Shulman observes that “an early 16th-century lyric was more than the words that were written in it. It had a life as a material object as well. To us now, a poem means the same whether we read it on a computer screen or in a newspaper or a book of poetry; but to the ladies and gentlemen of the early Tudor court, a poem on a piece of paper was also a material thing, like a flower or a handkerchief, or a jewel” (p.72). This was true also in the imperial court of Heian Japan where poetry served various social functions, including its use by officials as a form of inter-governmental memo [2]; similarly, a poem’s physical appearance and presentation — kind and colour of paper, folded in a particular way, delivered at a particular time, attached to an iris root or sprig of cherry blossom — played as meaningful a role as the words themselves.
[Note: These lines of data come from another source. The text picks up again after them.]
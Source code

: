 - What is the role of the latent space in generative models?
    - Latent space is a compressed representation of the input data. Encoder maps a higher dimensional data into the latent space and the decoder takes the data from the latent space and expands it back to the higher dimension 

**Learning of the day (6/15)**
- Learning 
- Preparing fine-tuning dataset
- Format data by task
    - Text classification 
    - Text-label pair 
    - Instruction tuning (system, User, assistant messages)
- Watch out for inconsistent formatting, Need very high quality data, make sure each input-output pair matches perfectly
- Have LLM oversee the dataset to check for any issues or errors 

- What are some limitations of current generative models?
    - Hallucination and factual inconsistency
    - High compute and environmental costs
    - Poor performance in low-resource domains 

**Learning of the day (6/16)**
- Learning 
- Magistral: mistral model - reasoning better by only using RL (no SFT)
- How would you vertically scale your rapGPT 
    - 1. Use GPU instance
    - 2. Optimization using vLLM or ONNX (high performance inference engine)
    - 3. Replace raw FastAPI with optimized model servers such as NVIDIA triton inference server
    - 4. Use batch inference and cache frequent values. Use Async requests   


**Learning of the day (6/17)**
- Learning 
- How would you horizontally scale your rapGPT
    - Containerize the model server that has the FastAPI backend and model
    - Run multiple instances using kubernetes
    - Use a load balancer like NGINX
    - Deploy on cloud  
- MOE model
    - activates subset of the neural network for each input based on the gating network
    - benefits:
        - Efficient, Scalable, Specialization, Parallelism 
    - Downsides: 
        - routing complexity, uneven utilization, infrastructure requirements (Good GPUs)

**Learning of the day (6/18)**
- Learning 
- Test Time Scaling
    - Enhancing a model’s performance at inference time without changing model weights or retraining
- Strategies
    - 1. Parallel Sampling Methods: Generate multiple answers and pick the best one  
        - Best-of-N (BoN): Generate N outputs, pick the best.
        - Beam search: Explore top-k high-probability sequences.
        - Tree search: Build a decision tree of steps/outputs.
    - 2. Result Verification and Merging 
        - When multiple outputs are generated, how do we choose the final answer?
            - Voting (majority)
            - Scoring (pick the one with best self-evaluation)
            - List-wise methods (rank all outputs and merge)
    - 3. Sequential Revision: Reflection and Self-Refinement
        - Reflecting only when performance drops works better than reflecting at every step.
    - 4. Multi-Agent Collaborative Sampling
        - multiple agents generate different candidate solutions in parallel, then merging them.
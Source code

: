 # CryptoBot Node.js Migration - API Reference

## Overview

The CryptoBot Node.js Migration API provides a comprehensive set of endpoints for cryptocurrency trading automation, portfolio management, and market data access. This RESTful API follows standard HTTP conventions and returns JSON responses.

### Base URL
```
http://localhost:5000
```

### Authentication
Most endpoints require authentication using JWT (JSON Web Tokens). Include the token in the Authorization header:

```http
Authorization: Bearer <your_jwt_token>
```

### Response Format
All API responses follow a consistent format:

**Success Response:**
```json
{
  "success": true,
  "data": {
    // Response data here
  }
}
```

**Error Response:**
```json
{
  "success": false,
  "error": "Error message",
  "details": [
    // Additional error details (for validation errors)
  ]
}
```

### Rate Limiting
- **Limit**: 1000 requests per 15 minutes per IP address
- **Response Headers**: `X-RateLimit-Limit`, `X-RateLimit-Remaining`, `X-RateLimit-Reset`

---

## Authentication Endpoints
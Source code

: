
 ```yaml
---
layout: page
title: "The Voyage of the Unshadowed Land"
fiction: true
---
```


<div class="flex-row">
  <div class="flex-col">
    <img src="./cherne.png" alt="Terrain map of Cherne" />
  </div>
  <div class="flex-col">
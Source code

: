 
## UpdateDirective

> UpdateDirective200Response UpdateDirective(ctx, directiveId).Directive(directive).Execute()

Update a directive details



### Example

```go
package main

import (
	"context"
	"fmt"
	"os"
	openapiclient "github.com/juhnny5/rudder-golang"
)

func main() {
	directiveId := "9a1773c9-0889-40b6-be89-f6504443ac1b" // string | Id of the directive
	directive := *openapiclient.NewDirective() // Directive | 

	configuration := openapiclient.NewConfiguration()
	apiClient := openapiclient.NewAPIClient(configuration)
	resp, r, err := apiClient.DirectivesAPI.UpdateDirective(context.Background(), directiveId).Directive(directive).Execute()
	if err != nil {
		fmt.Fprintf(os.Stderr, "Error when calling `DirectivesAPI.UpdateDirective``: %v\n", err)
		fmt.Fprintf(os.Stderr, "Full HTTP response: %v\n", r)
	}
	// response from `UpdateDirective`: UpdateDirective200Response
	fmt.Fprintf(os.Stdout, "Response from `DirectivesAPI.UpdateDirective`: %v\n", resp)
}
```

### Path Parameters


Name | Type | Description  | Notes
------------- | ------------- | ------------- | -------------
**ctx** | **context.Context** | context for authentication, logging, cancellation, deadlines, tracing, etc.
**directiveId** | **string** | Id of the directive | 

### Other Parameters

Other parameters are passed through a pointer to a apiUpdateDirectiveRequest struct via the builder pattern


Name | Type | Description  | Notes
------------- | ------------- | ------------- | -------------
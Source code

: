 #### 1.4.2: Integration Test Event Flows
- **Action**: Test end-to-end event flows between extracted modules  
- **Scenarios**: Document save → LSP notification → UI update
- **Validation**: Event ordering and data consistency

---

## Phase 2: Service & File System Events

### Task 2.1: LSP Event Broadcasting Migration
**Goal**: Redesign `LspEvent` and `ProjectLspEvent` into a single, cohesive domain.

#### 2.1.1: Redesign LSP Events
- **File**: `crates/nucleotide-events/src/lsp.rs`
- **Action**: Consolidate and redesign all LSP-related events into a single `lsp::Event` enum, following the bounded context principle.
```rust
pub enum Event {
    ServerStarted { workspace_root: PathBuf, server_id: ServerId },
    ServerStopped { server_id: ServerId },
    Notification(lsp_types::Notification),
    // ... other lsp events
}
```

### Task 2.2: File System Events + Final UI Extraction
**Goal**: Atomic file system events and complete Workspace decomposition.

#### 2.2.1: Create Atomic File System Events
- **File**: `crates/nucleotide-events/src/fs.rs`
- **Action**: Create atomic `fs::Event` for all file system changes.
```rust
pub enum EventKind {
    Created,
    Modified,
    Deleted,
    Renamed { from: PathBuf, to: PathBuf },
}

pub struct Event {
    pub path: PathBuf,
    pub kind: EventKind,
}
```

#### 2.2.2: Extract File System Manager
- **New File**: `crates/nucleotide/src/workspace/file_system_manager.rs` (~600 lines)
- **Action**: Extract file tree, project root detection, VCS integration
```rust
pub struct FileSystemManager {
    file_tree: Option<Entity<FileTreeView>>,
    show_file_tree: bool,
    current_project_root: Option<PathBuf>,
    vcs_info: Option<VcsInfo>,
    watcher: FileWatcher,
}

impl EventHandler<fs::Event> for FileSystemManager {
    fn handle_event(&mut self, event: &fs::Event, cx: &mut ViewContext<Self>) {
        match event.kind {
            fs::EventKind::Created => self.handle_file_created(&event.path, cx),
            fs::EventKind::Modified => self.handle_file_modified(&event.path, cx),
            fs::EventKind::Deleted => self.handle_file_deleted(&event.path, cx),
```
But I have promised Thomas Wyatt’s heart:

Help me to seek for I lost it there;
And if that ye have found it, yet that be here,
And seek to convey it secretly
Or else it will plain and then appair.
But rather restore it mannerly
Since that I do ask it thus honestly,
For to lose it it sitteth me too near.
Help me to seek.

Alas, and is there no remedy
But have I thus lost it wilfully?
Iwis it was a thing all too dear
To be bestowed and wist not where:
It was mine heart! I pray you heartily
Help me to seek.

The riddle lies, Shulman tells us, in the knowledge that the heart he seeks was a heart-shaped cloth-covered balloon that would “plain and then appair” — complain and then be damaged — with rough handling; it would have been used in some undocumented game of hide and seek played by the courtly lovers. The poem might have been a clue, instructions on how to play the game. Within that particular social context, the poem comes to life. I like this observation Shulman then makes about the poem as a light bulb of sorts: “When we think of a courtly lyric we must imagine it as a thing with latent energy, that lit up when the right social circuitry was connected” (p.85) — poetry as currency.


[1] I’ve seen estimates for the number of victims under Stalin’s reign range between 20 000 000 and 60 000 000; estimates for the number of victims under Henry VIII, between 54 000 and 72 000. I don’t know what this represents proportionally of the citizens under their control.

[2] In The World of the Shining Prince: Court Life in Ancient Japan, Ivan Morris observes of a new government appointment in the year 962: “…when a certain Imperial Prince who is serving as Minister of Military Affairs wishes to ask the newly appointed Assistant Minister why he is so lax in reporting for duty, he does not dream of sending the curt memorandum that would be normal in a more businesslike form of bureaucracy; instead he indites an elegant poem, replete with word-plays, in which he compares the Assistant Minister and himself to two strands that have been coiled together in a single thread and asks his subordinate why he has stopped ‘reeling the silk.’ There follows a long exchange of increasingly obscure poems, all ringing the changes on the silk-reeling image, in the course of which the two gentlemen appear to have forgotten entirely about the original, rather prosaic, purpose of their correspondence” (p.192).